SAN JUAN, Puerto Rico - The Georgia Air National Guard's 202d Engineering Installation Squadron deployed here Sunday to spearhead hurricane recovery efforts for 156th Airlift Wing base communications infrastructure.
This is the first of several trips to Muñiz Air National Guard Base to restore, protect and sustain vital communications equipment located inside a facility that received significant damage when Hurricanes Irma and Maria pummeled the island last year.
"Three months into my command, our wing was devastated by two back-to-back Category-4 hurricanes that hit Puerto Rico and we're still in that process continuing to work with higher level command to get us through the recovery phases and rebuild the wing," said Col. Raymond Figueroa, wing commander of the 156th Airlift Wing. "It's a total team effort and we really appreciate having the support from our Guard brothers and to have the expertise, the right people in the right places to support us."
This is a larger than average project for the 202d EIS. Traditionally, Air National Guard engineering and installation units are predominantly drill-status Guard members. When they lead projects, it is normally two to six-week projects with people in house. This project involves all the communications that touch every building in the wing and three geographically separated units and will involve coordination with multiple agencies.
Because of the magnitude of the project, it is an opportunity for the Airmen who normally work for the Air National Guard one weekend a month and two weeks a year, to learn from this scale of work in addition to having a significant positive impact on Muñiz ANG Base and the surrounding community.
The primary initial survey will take place over two weeks, then a project engineering package detailing all of the materials, personnel, equipment and cost estimates will be developed to lay out the plan for the project going forward.
"We've come to validate everything that currently exists in the data center, determine what communication equipment has to be moved, and plan for communication down the road including networking, voice services, and other secondary services that support the base," said Senior Master Sgt.
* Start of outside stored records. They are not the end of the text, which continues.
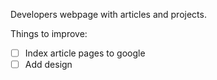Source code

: Developers webpage with articles and projects.

Things to improve:
- [ ] Index article pages to google
- [ ] Add design
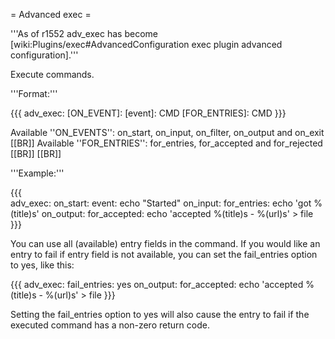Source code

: = Advanced exec =

'''As of r1552 adv_exec has become [wiki:Plugins/exec#AdvancedConfiguration exec plugin advanced configuration].'''

Execute commands.

'''Format:'''

{{{
adv_exec:
  [ON_EVENT]:
    [event]: CMD
    [FOR_ENTRIES]: CMD
}}}

Available ''ON_EVENTS'': on_start, on_input, on_filter, on_output and on_exit
[[BR]]
Available ''FOR_ENTRIES'': for_entries, for_accepted and for_rejected
[[BR]]
[[BR]]
    
'''Example:'''

{{{    
adv_exec: 
  on_start: 
    event: echo "Started"
  on_input:
    for_entries: echo 'got %(title)s'
  on_output: 
    for_accepted: echo 'accepted %(title)s - %(url)s' > file
}}}
    
You can use all (available) entry fields in the command. If you would like an entry to fail if entry field is not available, you can set the fail_entries option to yes, like this:

{{{
adv_exec:
  fail_entries: yes
  on_output: 
    for_accepted: echo 'accepted %(title)s - %(url)s' > file
}}}

Setting the fail_entries option to yes will also cause the entry to fail if the executed command has a non-zero return code.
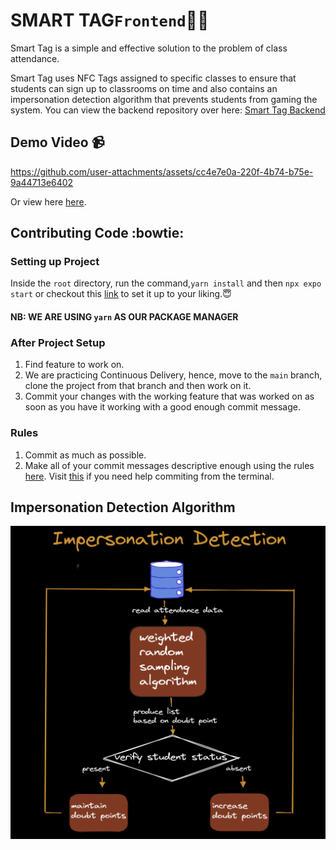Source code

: # SMART TAG`Frontend`😶‍🌫️

Smart Tag is a simple and effective solution to the problem of class attendance.

Smart Tag uses NFC Tags assigned to specific classes to ensure that students can sign up to classrooms on time and also contains an impersonation detection algorithm that prevents students from gaming the system.
You can view the backend repository over here: [Smart Tag Backend](https://github.com/kwabenadarkwa/smart_tag_backend)
## Demo Video 📹


https://github.com/user-attachments/assets/cc4e7e0a-220f-4b74-b75e-9a44713e6402


 Or view here [here](https://drive.google.com/file/d/1HPKHIb4zaa8NgOTDNkesDOOLULR7-OA8/view?usp=drive_link). 

## Contributing Code :bowtie:

### Setting up Project

Inside the `root` directory, run the command,`yarn install` and then `npx expo start` or checkout this [link](https://docs.expo.dev/get-started/create-a-project/) to set it up to your liking.:innocent:

#### NB: WE ARE USING `yarn` AS OUR PACKAGE MANAGER

### After Project Setup

1. Find feature to work on.
2. We are practicing Continuous Delivery, hence, move to the `main` branch, clone the project from that branch and then work on it.
3. Commit your changes with the working feature that was worked on as soon as you have it working with a good enough commit message.

### Rules
1. Commit as much as possible.
2. Make all of your commit messages descriptive enough using the rules [here](https://commit.style/). Visit [this](https://ohshitgit.com/) if you need help commiting from the terminal.

## Impersonation Detection Algorithm
![impersonation_detection_algorithm](images/impersonation_detection_algorithm.png)
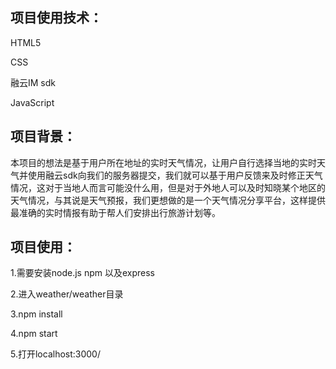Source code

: ## 项目使用技术：

HTML5

CSS

融云IM sdk

JavaScript

## 项目背景：

本项目的想法是基于用户所在地址的实时天气情况，让用户自行选择当地的实时天气并使用融云sdk向我们的服务器提交，我们就可以基于用户反馈来及时修正天气情况，这对于当地人而言可能没什么用，但是对于外地人可以及时知晓某个地区的天气情况，与其说是天气预报，我们更想做的是一个天气情况分享平台，这样提供最准确的实时情报有助于帮人们安排出行旅游计划等。

## 项目使用：

1.需要安装node.js npm 以及express

2.进入weather/weather目录

3.npm install

4.npm start

5.打开localhost:3000/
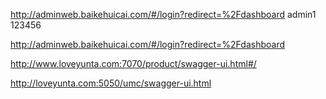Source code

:http://adminweb.baikehuicai.com/#/login?redirect=%2Fdashboard
admin1 123456

http://adminweb.baikehuicai.com/#/login?redirect=%2Fdashboard


http://www.loveyunta.com:7070/product/swagger-ui.html#/

http://loveyunta.com:5050/umc/swagger-ui.html

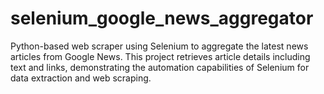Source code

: # selenium_google_news_aggregator
Python-based web scraper using Selenium to aggregate the latest news articles from Google News. This project retrieves article details including text and links, demonstrating the automation capabilities of Selenium for data extraction and web scraping.
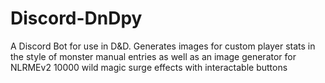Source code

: # Discord-DnDpy
A Discord Bot for use in D&amp;D. Generates images for custom player stats in the style of monster manual entries as well as an image generator for NLRMEv2 10000 wild magic surge effects with interactable buttons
Mark Buchanan, 202d EIS cyber systems superintendent and cable systems integrator base level. "The critical piece is that commercial services that come in on this base also land in this building that was damaged, which adds another moving piece integral to completing this project."
With hurricane season fast approaching, eight technicians from the 202d EIS, located at Robins Air Force Base, Georgia, along with two technicians from the 241st EIS, located at Volunteer Air National Guard Station, Tennessee, pulled together their team, coordinated with multiple base agencies, and were onsite within three weeks to begin work on the initial planning stage of the long-term project.
The total project will be a collaborative effort between ANG EIS units, military civil engineer teams, 156th Communications Flight, Defense Information Systems Agency and commercial service providers, meant to provide a cost-effective solution to bolster and protect the communication infrastructure for the 156th AW.
"I've been looking forward to coming back to Puerto Rico to help out since the hurricanes hit this area," said Staff Sgt. Wilson Gardner, 202d EIS airfield systems technician. "I was here working on a project before last year's hurricanes hit and enjoyed it, so I wanted to come back and help the community get back in order."
The 202d EIS, a unit of the 116th Air Control Wing, provides installation, repair and serviceability of sophisticated command, control, communications, intelligence, surveillance, and air reconnaissance to Air Force installations worldwide. The unit also provides disaster relief to assist state authorities during emergencies by providing disaster recovery, restoration and repair of Georgia Department of Defense, federal and civil communications infrastructure. The 202d EIS supports more than seven Air National Guard wings and 22 geographically separated units throughout the southeastern U.S., Puerto Rico and U.S. Virgin Islands.